Al di là della vergognosa impostazione per cui chi è ricco si tiene la sua ricchezza e poco importa del principio di redistribuzione, che pure è scritto a chiare lettere nella costituzione della Repubblica Italiana - e non può essere questo  il contesto per analizzare come e sulle spalle di chi  si è accumulata questa ricchezza, in un paese che ha nella migrazione interna le basi del suo sviluppo -  l’episodio del Politecnico mostra cosa si nasconde sotto la patina brillante della città smart e proiettata nel futuro. Dietro quella patina c'è la speculazione edilizia, appalti pubblici infiltrati da organizzazioni mafiose, un settore edilizio che vede l'operare silenzioso e costante di quelle stesse organizzazioni, che distruggono il Sud e investono al nord. C'è una forbice insopportabile tra ricchi e poveri. C'è la privatizzazione della sanità e l'aumento esponenziale delle liste d'attesa. C'è l'incidente ferroviario di Pioltello, figlio della privatizzazione dei trasporti e le lavoratrici che vi hanno perso la vita. Ci sono gli omicidi sul lavoro; i roghi nelle discariche che ancora una volta ci parlano di mafia; i senza tetto e l'insofferenza per i migranti. C'è il modello Expo che non abbiamo dimenticato. C'è il futuro spostamento selle facoltà scientifiche dell'Università Statale in area Expo, spostamento funzionale alla speculazione edilizia e alla separazione tra studenti e città, tra luoghi del pensiero e luoghi della produzione. C'è un modello che distrugge il corpo sociale e il principio solidaristico in funzione del profitto. C'è un modello che impoverisce i lavoratori e arricchisce chi è già ricco.

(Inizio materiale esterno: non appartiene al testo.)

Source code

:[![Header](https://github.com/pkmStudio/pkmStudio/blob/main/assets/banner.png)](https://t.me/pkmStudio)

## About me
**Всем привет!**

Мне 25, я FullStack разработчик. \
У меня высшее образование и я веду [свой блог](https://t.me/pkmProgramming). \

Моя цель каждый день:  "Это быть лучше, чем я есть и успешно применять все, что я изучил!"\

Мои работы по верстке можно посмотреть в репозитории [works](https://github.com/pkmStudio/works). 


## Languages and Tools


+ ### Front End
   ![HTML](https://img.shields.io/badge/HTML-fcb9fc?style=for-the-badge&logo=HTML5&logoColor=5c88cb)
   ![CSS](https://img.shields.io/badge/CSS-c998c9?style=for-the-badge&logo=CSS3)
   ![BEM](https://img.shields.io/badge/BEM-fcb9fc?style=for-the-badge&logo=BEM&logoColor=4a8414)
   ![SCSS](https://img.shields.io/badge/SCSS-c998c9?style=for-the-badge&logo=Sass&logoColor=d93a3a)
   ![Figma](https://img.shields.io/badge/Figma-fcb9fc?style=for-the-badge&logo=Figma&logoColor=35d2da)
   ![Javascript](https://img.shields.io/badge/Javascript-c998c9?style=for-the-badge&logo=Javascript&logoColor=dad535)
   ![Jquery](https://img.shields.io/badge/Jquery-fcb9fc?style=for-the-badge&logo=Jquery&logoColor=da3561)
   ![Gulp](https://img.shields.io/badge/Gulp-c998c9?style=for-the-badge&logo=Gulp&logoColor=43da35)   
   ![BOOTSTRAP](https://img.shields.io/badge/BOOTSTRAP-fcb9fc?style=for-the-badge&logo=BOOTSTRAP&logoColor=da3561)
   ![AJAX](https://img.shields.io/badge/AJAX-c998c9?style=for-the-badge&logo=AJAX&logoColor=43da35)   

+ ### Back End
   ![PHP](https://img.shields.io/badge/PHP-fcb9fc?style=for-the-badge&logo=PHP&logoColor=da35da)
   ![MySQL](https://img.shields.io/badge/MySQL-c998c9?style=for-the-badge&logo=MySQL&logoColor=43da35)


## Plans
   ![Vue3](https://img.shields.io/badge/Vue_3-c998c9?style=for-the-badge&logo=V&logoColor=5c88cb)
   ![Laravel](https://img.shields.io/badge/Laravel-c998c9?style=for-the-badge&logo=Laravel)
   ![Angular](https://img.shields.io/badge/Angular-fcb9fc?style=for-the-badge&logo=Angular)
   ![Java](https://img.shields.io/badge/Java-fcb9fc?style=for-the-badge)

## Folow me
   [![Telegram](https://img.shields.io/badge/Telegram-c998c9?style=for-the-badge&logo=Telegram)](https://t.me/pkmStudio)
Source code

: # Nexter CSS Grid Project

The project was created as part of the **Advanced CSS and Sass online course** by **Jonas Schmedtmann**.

USB scuola rifiuta con forza e convinzione questo modello e tutte le distorsioni di cui è portatore e denuncia che essi produce esclusivamente impoverimento del sistema pubblico di istruzione e formazione e più in generale del servizio pubblico, accentua le disuguaglianze e arriva a mettere in pericolo lavoratori e cittadini. È un modello che rapina il territorio ed è nella sostanza distruttivo. Riaffermiamo la necessità di investimenti pubblici nell'istruzione, nella sanità, nei servizi essenziali. Chiediamo presenza dello Stato e non dei privati e della loro logica del profitto.